I started by taking the output in XML from our OCR and tidying up the results. The OCR program only considers individual pages, so paragraphs that span a page were split up. A phrase search that crosses the page boundary wouldn’t match. My code detects paragraphs broken across pages or columns and recombines them. It also deals intelligently with hyphenated words by joining them back together.
The process of fixing up the OCR involves parsing XML, it is slower than just reading a text file. Fortunately the books are stored on a few hundred computers in our petabox storage cluster. I’m able to run the XML parsing and OCR tidy stage on the computers in the cluster in parallel.
Next I take this data and feed it into solr. My solr schema is pretty simple. The fields are just the Internet Archive identifier and the text of book in a field called body. When we show a search inside results page we can pull the book title from the Open Library database. It might be quicker to generate result pages if all the data need to display them were in the search index, but that would mean updating the index whenever one of these piece of information changes. It is much simpler to only update the search index if the output from OCR changes.

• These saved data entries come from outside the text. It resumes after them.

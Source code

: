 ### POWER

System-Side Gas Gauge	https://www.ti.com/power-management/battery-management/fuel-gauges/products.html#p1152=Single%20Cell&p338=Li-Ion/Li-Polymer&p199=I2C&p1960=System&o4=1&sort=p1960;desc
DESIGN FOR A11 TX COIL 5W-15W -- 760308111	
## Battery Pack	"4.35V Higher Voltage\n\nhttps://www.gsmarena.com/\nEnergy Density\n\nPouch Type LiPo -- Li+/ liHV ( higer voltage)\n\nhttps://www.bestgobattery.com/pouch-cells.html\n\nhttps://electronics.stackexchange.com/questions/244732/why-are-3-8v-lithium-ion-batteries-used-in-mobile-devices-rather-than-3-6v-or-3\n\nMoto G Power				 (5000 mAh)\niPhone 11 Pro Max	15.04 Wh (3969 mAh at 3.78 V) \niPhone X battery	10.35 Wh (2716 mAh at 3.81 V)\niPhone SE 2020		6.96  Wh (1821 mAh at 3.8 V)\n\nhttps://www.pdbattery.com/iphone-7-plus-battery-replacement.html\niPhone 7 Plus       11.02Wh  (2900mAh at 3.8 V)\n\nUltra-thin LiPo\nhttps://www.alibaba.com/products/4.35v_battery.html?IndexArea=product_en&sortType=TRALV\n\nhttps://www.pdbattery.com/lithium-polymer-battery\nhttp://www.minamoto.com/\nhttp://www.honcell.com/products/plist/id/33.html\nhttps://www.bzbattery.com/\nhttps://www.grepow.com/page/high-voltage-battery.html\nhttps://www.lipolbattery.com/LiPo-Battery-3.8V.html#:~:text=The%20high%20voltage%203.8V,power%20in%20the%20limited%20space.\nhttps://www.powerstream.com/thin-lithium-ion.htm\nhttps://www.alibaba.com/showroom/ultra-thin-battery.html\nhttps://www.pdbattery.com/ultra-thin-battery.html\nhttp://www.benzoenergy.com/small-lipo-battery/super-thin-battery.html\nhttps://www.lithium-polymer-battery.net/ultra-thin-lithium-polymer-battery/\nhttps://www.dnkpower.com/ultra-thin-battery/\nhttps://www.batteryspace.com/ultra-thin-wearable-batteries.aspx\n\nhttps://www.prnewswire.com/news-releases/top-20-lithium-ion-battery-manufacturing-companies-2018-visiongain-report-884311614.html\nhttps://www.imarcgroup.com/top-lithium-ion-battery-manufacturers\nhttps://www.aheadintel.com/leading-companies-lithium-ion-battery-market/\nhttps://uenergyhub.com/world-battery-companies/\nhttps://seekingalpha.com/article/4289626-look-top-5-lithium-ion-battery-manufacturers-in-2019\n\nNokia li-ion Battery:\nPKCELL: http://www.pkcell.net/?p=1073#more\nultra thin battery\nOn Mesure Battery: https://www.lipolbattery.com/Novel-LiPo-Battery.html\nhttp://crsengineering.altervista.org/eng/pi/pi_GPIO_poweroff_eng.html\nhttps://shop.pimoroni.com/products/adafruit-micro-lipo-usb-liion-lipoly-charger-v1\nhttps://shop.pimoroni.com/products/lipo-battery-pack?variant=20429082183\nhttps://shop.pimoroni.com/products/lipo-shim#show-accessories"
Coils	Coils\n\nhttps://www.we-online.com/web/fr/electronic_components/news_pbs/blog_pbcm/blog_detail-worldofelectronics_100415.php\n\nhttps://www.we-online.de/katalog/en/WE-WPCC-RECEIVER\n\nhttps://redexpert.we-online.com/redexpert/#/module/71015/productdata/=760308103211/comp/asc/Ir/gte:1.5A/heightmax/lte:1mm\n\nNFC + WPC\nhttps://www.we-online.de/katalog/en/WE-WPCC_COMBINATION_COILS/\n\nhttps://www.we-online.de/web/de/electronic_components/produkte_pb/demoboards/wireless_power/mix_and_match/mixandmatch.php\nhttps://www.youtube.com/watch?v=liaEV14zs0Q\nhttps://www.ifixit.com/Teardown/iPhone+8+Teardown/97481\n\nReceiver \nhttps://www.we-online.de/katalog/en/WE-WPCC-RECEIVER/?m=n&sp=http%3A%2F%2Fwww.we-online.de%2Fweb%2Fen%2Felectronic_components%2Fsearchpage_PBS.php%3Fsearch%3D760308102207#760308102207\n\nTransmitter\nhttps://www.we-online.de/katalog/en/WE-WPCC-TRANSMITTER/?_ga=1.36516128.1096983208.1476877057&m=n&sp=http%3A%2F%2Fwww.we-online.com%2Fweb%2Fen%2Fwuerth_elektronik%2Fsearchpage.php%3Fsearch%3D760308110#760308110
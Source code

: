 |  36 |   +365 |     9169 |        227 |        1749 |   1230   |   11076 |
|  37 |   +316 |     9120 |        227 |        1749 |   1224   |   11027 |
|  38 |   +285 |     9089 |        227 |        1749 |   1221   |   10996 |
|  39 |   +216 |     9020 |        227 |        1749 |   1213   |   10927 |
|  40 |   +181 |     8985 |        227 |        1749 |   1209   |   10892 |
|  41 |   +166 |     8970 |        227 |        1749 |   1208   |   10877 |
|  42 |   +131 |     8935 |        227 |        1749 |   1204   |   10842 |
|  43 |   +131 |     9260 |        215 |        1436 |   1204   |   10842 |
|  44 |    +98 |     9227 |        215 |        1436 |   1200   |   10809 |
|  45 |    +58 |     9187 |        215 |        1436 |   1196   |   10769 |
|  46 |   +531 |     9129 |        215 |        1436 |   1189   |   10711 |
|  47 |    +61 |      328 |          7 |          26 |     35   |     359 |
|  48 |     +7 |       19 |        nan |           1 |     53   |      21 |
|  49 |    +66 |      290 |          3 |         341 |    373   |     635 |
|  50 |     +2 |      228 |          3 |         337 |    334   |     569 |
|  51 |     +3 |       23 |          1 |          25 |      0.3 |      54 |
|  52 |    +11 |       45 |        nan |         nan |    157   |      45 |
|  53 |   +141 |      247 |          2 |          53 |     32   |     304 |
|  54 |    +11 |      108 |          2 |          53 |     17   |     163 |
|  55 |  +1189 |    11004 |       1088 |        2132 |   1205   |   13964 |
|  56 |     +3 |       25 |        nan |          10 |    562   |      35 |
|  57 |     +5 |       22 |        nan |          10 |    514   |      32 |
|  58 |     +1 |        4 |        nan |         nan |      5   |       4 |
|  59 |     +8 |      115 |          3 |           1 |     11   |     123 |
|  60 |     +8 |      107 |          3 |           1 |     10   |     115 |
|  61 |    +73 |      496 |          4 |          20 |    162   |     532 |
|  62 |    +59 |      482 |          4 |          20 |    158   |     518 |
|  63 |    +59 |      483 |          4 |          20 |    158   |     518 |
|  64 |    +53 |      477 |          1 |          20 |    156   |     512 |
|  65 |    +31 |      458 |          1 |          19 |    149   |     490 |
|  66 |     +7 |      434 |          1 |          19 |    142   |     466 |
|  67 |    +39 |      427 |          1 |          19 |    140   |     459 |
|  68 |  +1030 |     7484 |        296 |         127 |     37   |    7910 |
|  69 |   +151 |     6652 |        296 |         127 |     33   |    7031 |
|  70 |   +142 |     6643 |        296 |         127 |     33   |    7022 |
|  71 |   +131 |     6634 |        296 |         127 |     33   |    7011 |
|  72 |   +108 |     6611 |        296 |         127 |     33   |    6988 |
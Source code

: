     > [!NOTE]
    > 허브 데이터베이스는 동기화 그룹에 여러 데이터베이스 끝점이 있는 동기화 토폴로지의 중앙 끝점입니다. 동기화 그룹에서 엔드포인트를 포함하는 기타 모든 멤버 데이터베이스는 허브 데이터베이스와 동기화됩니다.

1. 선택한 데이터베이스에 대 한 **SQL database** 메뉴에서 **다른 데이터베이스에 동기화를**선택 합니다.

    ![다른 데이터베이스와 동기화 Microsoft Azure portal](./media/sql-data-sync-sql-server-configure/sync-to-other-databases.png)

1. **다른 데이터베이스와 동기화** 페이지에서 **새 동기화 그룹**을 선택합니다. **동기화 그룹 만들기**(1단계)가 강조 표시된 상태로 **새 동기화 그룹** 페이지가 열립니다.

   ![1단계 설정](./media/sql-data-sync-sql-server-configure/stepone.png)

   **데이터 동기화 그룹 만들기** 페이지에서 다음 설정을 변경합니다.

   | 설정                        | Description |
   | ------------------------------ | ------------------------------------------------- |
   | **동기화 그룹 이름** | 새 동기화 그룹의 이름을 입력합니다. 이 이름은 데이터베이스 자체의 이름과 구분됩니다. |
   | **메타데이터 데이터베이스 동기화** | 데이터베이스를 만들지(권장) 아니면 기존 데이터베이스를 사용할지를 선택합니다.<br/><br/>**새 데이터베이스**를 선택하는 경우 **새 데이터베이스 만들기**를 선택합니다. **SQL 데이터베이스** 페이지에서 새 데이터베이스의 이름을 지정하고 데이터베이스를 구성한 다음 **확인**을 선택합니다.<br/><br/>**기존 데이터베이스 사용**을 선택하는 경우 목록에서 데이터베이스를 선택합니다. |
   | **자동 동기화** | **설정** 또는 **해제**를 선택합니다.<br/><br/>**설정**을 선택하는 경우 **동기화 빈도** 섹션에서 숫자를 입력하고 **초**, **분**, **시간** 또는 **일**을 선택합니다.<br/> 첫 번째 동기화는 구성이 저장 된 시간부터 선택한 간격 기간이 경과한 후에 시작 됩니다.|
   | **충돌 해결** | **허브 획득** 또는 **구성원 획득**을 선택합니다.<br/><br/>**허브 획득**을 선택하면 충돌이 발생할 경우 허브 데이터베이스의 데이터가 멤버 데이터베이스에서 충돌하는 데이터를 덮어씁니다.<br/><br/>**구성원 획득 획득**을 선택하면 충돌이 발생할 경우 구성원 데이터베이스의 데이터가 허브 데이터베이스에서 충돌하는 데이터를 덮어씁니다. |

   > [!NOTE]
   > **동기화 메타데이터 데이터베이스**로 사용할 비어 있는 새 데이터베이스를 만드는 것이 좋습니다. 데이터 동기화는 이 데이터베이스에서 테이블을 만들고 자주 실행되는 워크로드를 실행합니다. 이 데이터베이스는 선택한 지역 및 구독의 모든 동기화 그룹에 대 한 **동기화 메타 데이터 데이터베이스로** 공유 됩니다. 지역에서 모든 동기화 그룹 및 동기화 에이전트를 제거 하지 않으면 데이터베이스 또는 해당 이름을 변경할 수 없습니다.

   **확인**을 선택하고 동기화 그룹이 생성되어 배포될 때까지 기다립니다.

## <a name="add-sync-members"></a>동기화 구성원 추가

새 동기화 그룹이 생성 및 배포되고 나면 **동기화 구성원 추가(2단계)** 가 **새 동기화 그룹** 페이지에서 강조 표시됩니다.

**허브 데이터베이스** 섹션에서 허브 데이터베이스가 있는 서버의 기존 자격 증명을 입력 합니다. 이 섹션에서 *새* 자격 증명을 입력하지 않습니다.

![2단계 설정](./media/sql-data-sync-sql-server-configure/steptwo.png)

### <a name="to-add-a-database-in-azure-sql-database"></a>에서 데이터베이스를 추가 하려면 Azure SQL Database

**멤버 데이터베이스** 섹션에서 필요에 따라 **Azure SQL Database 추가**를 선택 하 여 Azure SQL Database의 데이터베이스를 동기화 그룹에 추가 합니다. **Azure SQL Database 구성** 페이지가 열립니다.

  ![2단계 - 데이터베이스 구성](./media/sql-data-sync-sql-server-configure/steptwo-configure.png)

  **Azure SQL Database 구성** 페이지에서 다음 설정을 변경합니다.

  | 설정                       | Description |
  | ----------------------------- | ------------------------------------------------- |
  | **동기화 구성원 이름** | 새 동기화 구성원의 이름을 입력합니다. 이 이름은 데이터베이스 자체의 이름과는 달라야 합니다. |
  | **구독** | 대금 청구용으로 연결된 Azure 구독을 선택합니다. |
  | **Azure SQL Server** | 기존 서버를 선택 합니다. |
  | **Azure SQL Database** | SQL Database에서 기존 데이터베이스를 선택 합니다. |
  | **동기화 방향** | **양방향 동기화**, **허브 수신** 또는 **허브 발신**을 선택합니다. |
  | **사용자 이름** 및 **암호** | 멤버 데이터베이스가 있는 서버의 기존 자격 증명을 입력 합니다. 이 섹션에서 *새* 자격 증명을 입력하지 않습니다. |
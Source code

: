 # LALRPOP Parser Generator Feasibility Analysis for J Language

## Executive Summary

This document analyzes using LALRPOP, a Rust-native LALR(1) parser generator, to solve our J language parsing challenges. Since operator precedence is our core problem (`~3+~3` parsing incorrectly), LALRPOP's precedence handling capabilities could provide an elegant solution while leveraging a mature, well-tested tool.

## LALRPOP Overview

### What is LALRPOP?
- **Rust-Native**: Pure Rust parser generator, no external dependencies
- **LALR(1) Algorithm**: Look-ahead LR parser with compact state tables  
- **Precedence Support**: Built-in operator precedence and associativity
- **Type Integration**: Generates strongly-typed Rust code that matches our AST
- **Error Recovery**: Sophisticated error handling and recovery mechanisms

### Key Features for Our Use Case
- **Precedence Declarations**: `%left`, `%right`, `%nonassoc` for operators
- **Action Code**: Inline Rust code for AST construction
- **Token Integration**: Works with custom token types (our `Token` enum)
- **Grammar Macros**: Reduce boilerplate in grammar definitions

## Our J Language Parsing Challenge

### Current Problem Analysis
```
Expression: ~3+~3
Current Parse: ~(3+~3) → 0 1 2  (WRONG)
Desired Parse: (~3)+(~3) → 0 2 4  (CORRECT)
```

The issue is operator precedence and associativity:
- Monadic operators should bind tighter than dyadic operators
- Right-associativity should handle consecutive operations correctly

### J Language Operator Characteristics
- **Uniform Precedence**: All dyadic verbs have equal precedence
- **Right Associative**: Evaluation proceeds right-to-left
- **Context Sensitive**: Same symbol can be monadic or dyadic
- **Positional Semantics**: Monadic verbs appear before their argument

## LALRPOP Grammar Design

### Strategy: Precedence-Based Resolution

The books we scan are in many different languages. It would be nice to provide stemming for all of these languages, but at first I’m loading them into a single field with minimal English stemming rules. The body field where the text of the book goes is compressed, this keeps the index smaller. The field has termVectors=”true” set, this improves the speed of highlighting, which is important to us.
In the solr config I had to increase the value of maxFieldLength. By default only the first 100,000 words in a field are indexed. Many of our books are longer than this.
Hathi Trust are doing some very similar work, they spotted that solr was using a lot of memory, they were able to fix it by increasing the value of termInfosIndexDivisor. This was a helpful tip. I set termInfosIndexDivisor to 4 and our memory usage dropped from 13GB to 7GB.
Unlike the Hathi Trust we’re not using solr sharding, we’ve loaded just over 2 million books into a single 3TB index.
Most searches take about a second, but some complex searches can take 10 seconds or longer. I’m working on speeding these up.
In a later blog post I’ll write about how we use the results we get from solr.